--- THE DATA ---

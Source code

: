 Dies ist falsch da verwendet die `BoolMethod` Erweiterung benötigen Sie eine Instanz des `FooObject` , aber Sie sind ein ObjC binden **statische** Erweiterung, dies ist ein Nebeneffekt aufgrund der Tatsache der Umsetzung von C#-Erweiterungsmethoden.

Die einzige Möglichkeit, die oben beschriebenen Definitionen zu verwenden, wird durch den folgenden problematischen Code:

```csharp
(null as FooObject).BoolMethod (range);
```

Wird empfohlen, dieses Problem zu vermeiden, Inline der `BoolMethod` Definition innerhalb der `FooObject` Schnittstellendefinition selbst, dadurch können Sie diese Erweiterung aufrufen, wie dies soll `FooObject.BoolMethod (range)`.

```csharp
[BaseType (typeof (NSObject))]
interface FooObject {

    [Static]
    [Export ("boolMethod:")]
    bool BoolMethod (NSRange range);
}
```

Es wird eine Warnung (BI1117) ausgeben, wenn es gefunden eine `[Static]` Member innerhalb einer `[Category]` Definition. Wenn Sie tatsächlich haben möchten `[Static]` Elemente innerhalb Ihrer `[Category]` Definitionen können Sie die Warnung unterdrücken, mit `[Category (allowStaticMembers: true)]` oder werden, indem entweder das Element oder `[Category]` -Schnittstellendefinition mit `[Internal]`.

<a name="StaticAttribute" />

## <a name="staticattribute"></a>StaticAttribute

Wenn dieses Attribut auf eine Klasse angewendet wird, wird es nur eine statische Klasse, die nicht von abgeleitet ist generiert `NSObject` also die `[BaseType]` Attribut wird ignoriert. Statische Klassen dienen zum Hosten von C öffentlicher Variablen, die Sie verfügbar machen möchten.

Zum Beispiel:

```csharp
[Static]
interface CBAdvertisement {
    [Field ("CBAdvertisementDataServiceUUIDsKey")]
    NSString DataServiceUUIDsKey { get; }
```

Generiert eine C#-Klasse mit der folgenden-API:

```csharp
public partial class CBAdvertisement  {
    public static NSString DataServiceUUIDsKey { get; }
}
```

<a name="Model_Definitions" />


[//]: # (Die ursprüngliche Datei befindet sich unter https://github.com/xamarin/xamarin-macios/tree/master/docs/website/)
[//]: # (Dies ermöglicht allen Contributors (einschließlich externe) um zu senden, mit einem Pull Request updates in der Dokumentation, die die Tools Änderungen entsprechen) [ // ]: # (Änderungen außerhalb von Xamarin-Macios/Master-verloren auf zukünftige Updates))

---

The records given above are to be repeated in full, exactly.

EXERCISE ANSWER -
Source code

: Dies ist falsch da verwendet die `BoolMethod` Erweiterung benötigen Sie eine Instanz des `FooObject` , aber Sie sind ein ObjC binden **statische** Erweiterung, dies ist ein Nebeneffekt aufgrund der Tatsache der Umsetzung von C#-Erweiterungsmethoden.

Die einzige Möglichkeit, die oben beschriebenen Definitionen zu verwenden, wird durch den folgenden problematischen Code:

```csharp
(null as FooObject).BoolMethod (range);
```

Wird empfohlen, dieses Problem zu vermeiden, Inline der `BoolMethod` Definition innerhalb der `FooObject` Schnittstellendefinition selbst, dadurch können Sie diese Erweiterung aufrufen, wie dies soll `FooObject.BoolMethod (range)`.

```csharp
[BaseType (typeof (NSObject))]
interface FooObject {

    [Static]
    [Export ("boolMethod:")]
    bool BoolMethod (NSRange range);
}
```

Es wird eine Warnung (BI1117) ausgeben, wenn es gefunden eine `[Static]` Member innerhalb einer `[Category]` Definition. Wenn Sie tatsächlich haben möchten `[Static]` Elemente innerhalb Ihrer `[Category]` Definitionen können Sie die Warnung unterdrücken, mit `[Category (allowStaticMembers: true)]` oder werden, indem entweder das Element oder `[Category]` -Schnittstellendefinition mit `[Internal]`.

<a name="StaticAttribute" />

## <a name="staticattribute"></a>StaticAttribute

Wenn dieses Attribut auf eine Klasse angewendet wird, wird es nur eine statische Klasse, die nicht von abgeleitet ist generiert `NSObject` also die `[BaseType]` Attribut wird ignoriert. Statische Klassen dienen zum Hosten von C öffentlicher Variablen, die Sie verfügbar machen möchten.

Zum Beispiel:

```csharp
[Static]
interface CBAdvertisement {
    [Field ("CBAdvertisementDataServiceUUIDsKey")]
    NSString DataServiceUUIDsKey { get; }
```

Generiert eine C#-Klasse mit der folgenden-API:

```csharp
public partial class CBAdvertisement  {
    public static NSString DataServiceUUIDsKey { get; }
}
```

<a name="Model_Definitions" />


[//]: # (Die ursprüngliche Datei befindet sich unter https://github.com/xamarin/xamarin-macios/tree/master/docs/website/)
[//]: # (Dies ermöglicht allen Contributors (einschließlich externe) um zu senden, mit einem Pull Request updates in der Dokumentation, die die Tools Änderungen entsprechen) [ // ]: # (Änderungen außerhalb von Xamarin-Macios/Master-verloren auf zukünftige Updates))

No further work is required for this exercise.